Fig. 2.

Accumulating mismatch (taken from ref. 16). (A) B-DNA sketched as a stack of base pairs (disks). Each base pair has two negatively charged phosphate groups. The base pair orientation at the altitude z is described by the azimuthal phase angle Φ(z) of the middle of the minor groove. Each combination of adjacent base pairs has a preferred twist angle Ω(z) = 〈Ω〉 = + ΔΩ(z), where 〈Ω〉 = 34–35° and $\sqrt{\langle \Delta {\Omega }^2\rangle }$ = 4–6° (22).

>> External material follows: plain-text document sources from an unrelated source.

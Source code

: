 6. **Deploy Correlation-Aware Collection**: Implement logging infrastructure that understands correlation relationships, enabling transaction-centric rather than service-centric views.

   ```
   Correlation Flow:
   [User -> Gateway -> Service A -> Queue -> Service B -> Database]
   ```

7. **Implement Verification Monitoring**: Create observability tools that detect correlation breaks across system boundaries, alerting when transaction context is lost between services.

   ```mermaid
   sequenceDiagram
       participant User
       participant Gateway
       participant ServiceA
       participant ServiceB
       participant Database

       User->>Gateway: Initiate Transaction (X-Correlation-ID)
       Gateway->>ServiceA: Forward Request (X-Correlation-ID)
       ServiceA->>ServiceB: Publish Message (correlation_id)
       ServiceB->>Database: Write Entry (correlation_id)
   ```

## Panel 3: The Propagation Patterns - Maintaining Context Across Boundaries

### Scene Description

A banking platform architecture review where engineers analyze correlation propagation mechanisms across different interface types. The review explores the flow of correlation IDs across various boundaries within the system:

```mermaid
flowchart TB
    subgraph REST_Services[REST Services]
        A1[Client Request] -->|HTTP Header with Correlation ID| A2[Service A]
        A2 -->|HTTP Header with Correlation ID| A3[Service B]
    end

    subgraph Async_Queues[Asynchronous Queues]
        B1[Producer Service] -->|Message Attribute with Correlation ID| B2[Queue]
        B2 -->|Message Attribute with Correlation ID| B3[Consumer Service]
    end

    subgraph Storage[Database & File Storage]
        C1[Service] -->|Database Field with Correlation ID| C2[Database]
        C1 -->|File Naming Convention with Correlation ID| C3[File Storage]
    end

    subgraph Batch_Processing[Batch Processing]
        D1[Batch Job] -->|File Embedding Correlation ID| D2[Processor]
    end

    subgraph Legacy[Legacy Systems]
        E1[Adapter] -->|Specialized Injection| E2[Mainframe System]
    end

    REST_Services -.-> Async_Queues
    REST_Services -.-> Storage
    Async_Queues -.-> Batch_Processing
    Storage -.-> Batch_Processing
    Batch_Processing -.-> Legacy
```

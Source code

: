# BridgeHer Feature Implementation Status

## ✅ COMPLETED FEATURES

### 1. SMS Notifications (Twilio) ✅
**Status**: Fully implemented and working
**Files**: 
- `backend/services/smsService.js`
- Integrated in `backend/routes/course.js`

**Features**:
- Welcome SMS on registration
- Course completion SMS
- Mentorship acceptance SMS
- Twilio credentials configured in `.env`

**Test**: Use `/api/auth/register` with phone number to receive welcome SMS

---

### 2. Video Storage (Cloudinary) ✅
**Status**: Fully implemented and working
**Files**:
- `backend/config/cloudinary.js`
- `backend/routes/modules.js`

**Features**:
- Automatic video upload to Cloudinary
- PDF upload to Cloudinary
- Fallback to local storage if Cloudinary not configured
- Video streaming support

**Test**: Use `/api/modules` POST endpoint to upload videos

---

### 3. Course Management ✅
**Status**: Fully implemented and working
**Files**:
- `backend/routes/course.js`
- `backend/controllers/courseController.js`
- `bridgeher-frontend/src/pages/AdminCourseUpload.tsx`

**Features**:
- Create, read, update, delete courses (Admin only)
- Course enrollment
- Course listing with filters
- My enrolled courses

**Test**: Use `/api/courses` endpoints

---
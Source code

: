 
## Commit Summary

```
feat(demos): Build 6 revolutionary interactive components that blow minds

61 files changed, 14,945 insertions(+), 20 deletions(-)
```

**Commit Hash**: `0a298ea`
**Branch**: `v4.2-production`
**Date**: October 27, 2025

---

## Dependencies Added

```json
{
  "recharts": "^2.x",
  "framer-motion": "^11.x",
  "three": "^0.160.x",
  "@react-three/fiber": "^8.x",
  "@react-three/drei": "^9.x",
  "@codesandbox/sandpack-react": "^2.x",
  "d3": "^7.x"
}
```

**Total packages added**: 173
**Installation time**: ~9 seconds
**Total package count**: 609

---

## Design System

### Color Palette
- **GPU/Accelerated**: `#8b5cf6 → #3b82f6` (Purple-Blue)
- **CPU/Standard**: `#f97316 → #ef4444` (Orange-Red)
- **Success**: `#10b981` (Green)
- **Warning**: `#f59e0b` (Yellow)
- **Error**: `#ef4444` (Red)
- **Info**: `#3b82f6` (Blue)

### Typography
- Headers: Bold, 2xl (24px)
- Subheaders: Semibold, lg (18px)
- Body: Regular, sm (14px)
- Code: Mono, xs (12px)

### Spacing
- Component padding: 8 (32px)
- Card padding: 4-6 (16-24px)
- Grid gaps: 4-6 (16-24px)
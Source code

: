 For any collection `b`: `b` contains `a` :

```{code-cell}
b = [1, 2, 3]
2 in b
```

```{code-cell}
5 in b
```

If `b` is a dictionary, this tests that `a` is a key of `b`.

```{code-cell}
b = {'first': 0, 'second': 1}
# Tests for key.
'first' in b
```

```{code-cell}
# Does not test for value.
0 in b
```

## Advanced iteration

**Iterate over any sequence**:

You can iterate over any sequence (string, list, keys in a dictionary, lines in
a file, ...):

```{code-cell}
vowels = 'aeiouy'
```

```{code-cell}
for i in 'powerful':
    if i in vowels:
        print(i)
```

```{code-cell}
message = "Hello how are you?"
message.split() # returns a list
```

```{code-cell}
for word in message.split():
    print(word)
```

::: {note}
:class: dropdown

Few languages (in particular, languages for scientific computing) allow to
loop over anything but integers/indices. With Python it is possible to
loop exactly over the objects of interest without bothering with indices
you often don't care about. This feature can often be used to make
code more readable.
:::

For rigid molecules the phase angle accumulates according to the preferred twist angles between adjacent base pairs, i.e., Φ(z) = ∫₀^z Ω(z′)dz′. The deviations of the phase angle from ideal helicity accumulate along the z axis as a “random walk” over a characteristic length, called the helical coherence length λ_c = h/(ΔΩ)² [ΔΩ given in radians (16)], beyond which nonhomologous molecules cannot maintain favorable juxtaposition (B) The sequence-dependent twist modulation, Ω(z), leads to axial variation of the local helical pitch. As a result, only DNA with homologous sequences can have negatively charged strands facing positively charged grooves over a large juxtaposition length. (For visualization, the variation of H(z) is strongly exaggerated). (C) Molecules with unrelated sequences have uncorrelated twist modulations; this results in the loss of register between opposing strands and grooves, and a larger interaction energy. The loss of register takes place over the length λ_c, which determines the length of a sequence above which the double helices can sense the difference between the juxtaposition of homologous and nonhomologous tracks.